Recorded data
--- START ---
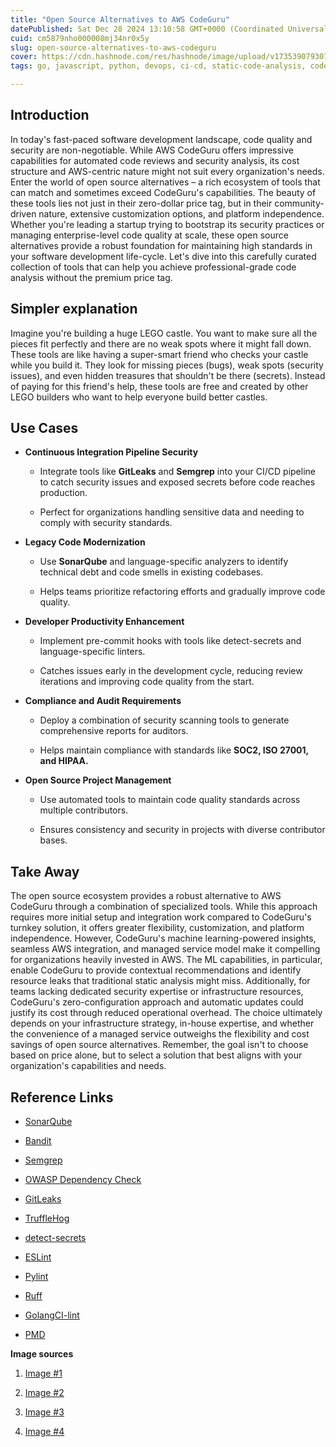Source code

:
 ```yaml
---
title: "Open Source Alternatives to AWS CodeGuru"
datePublished: Sat Dec 28 2024 13:10:58 GMT+0000 (Coordinated Universal Time)
cuid: cm5879nho000008mj34nr0x5y
slug: open-source-alternatives-to-aws-codeguru
cover: https://cdn.hashnode.com/res/hashnode/image/upload/v1735390793077/8e012273-fae4-4a4b-9ee6-9a8541a02fea.png
tags: go, javascript, python, devops, ci-cd, static-code-analysis, code-scan

---
```


## Introduction

In today's fast-paced software development landscape, code quality and security are non-negotiable. While AWS CodeGuru offers impressive capabilities for automated code reviews and security analysis, its cost structure and AWS-centric nature might not suit every organization's needs. Enter the world of open source alternatives – a rich ecosystem of tools that can match and sometimes exceed CodeGuru's capabilities. The beauty of these tools lies not just in their zero-dollar price tag, but in their community-driven nature, extensive customization options, and platform independence. Whether you're leading a startup trying to bootstrap its security practices or managing enterprise-level code quality at scale, these open source alternatives provide a robust foundation for maintaining high standards in your software development life-cycle. Let's dive into this carefully curated collection of tools that can help you achieve professional-grade code analysis without the premium price tag.

## Simpler explanation

Imagine you're building a huge LEGO castle. You want to make sure all the pieces fit perfectly and there are no weak spots where it might fall down. These tools are like having a super-smart friend who checks your castle while you build it. They look for missing pieces (bugs), weak spots (security issues), and even hidden treasures that shouldn't be there (secrets). Instead of paying for this friend's help, these tools are free and created by other LEGO builders who want to help everyone build better castles.

## Use Cases

* **Continuous Integration Pipeline Security**
    
    * Integrate tools like **GitLeaks** and **Semgrep** into your CI/CD pipeline to catch security issues and exposed secrets before code reaches production.
        
    * Perfect for organizations handling sensitive data and needing to comply with security standards.
        
* **Legacy Code Modernization**
    
    * Use **SonarQube** and language-specific analyzers to identify technical debt and code smells in existing codebases.
        
    * Helps teams prioritize refactoring efforts and gradually improve code quality.
        
* **Developer Productivity Enhancement**
    
    * Implement pre-commit hooks with tools like detect-secrets and language-specific linters.
        
    * Catches issues early in the development cycle, reducing review iterations and improving code quality from the start.
        
* **Compliance and Audit Requirements**
    
    * Deploy a combination of security scanning tools to generate comprehensive reports for auditors.
        
    * Helps maintain compliance with standards like **SOC2, ISO 27001, and HIPAA.**
        
* **Open Source Project Management**
    
    * Use automated tools to maintain code quality standards across multiple contributors.
        
    * Ensures consistency and security in projects with diverse contributor bases.
        

## Take Away

The open source ecosystem provides a robust alternative to AWS CodeGuru through a combination of specialized tools. While this approach requires more initial setup and integration work compared to CodeGuru's turnkey solution, it offers greater flexibility, customization, and platform independence. However, CodeGuru's machine learning-powered insights, seamless AWS integration, and managed service model make it compelling for organizations heavily invested in AWS. The ML capabilities, in particular, enable CodeGuru to provide contextual recommendations and identify resource leaks that traditional static analysis might miss. Additionally, for teams lacking dedicated security expertise or infrastructure resources, CodeGuru's zero-configuration approach and automatic updates could justify its cost through reduced operational overhead. The choice ultimately depends on your infrastructure strategy, in-house expertise, and whether the convenience of a managed service outweighs the flexibility and cost savings of open source alternatives. Remember, the goal isn't to choose based on price alone, but to select a solution that best aligns with your organization's capabilities and needs.

## Reference Links

* [SonarQube](https://www.sonarqube.org/)
    
* [Bandit](https://github.com/PyCQA/bandit)
    
* [Semgrep](https://semgrep.dev/)
    
* [OWASP Dependency Check](https://owasp.org/www-project-dependency-check/)
    
* [GitLeaks](https://github.com/zricethezav/gitleaks)
    
* [TruffleHog](https://github.com/trufflesecurity/trufflehog)
    
* [detect-secrets](https://github.com/Yelp/detect-secrets)
    
* [ESLint](https://eslint.org/)
    
* [Pylint](https://www.pylint.org/)
    
* [Ruff](https://github.com/astral-sh/ruff)
    
* [GolangCI-lint](https://golangci-lint.run/)
    
* [PMD](https://pmd.github.io/)
    

**Image sources**

1. [Image #1](https://www.freepik.com/free-vector/hand-coding-concept-illustration_21864184.htm#fromView=search&page=1&position=0&uuid=94e6e7a6-3bf7-47f3-8fbb-91b39ac0875e)
    
2. [Image #2](https://www.freepik.com/free-vector/security-guard-cartoon-composition_30038792.htm#fromView=search&page=1&position=0&uuid=b9461f76-2b6d-4853-88b2-24b8d4f2fdb5)
    
3. [Image #3](https://www.freepik.com/free-vector/police-collection-concept_7851219.htm#fromView=search&page=1&position=0&uuid=65f6f58d-2a83-468a-9fb3-245a8ed60f8f)
    
4. [Image #4](https://www.freepik.com/free-vector/two-men-with-mobile-face-scan-digital_5597112.htm#fromView=search&page=1&position=6&uuid=47a90b1d-bfda-461a-925a-0805b846fe59)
--- END ---
**WHAT IS EXPECTED**. Determine which lines above include the word "Helps", and report those lines in full.

**RESPONSE AREA**.
    * Helps teams prioritize refactoring efforts and gradually improve code quality.
    * Helps maintain compliance with standards like **SOC2, ISO 27001, and HIPAA.**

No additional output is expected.